▸ **EXERCISE DESCRIPTION**: Give the data back exactly. Leave out any images.

[Data records]
Content starts

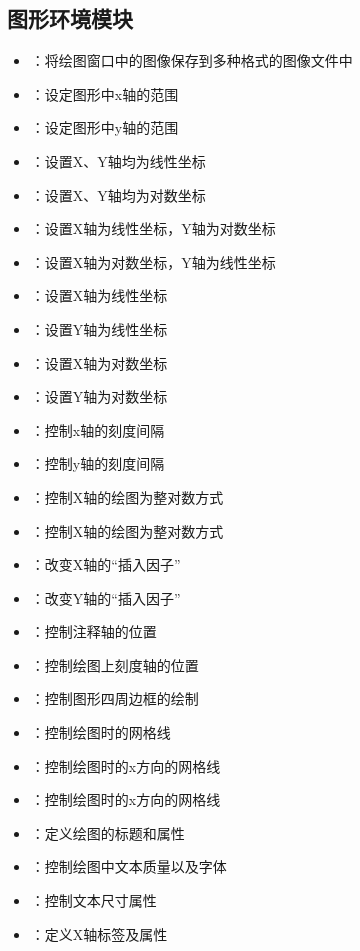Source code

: \subsection*{图形环境模块}
\begin{itemize}
\item {}：将绘图窗口中的图像保存到多种格式的图像文件中
\item {}：设定图形中x轴的范围
\item {}：设定图形中y轴的范围
\item {}：设置X、Y轴均为线性坐标
\item {}：设置X、Y轴均为对数坐标
\item {}：设置X轴为线性坐标，Y轴为对数坐标
\item {}：设置X轴为对数坐标，Y轴为线性坐标
\item {}：设置X轴为线性坐标
\item {}：设置Y轴为线性坐标
\item {}：设置X轴为对数坐标
\item {}：设置Y轴为对数坐标
\item {}：控制x轴的刻度间隔
\item {}：控制y轴的刻度间隔
\item {}：控制X轴的绘图为整对数方式
\item {}：控制X轴的绘图为整对数方式
\item {}：改变X轴的``插入因子''
\item {}：改变Y轴的``插入因子''
\item {}：控制注释轴的位置
\item {}：控制绘图上刻度轴的位置
\item {}：控制图形四周边框的绘制
\item {}：控制绘图时的网格线
\item {}：控制绘图时的x方向的网格线
\item {}：控制绘图时的x方向的网格线
\item {}：定义绘图的标题和属性
\item {}：控制绘图中文本质量以及字体
\item {}：控制文本尺寸属性
\item {}：定义X轴标签及属性

\end{itemize}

Content ends

▸ **EXERCISE ANSWER**:
Source code

: \subsection*{图形环境模块}
\begin{itemize}
\item {}：将绘图窗口中的图像保存到多种格式的图像文件中
\item {}：设定图形中x轴的范围
\item {}：设定图形中y轴的范围
\item {}：设置X、Y轴均为线性坐标
\item {}：设置X、Y轴均为对数坐标
\item {}：设置X轴为线性坐标，Y轴为对数坐标
\item {}：设置X轴为对数坐标，Y轴为线性坐标
\item {}：设置X轴为线性坐标
\item {}：设置Y轴为线性坐标
\item {}：设置X轴为对数坐标
\item {}：设置Y轴为对数坐标
\item {}：控制x轴的刻度间隔
\item {}：控制y轴的刻度间隔
\item {}：控制X轴的绘图为整对数方式
\item {}：控制X轴的绘图为整对数方式
\item {}：改变X轴的``插入因子''
\item {}：改变Y轴的``插入因子''
\item {}：控制注释轴的位置
\item {}：控制绘图上刻度轴的位置
\item {}：控制图形四周边框的绘制
\item {}：控制绘图时的网格线
\item {}：控制绘图时的x方向的网格线
\item {}：控制绘图时的x方向的网格线
\item {}：定义绘图的标题和属性
\item {}：控制绘图中文本质量以及字体
\item {}：控制文本尺寸属性
\item {}：定义X轴标签及属性

\end{itemize}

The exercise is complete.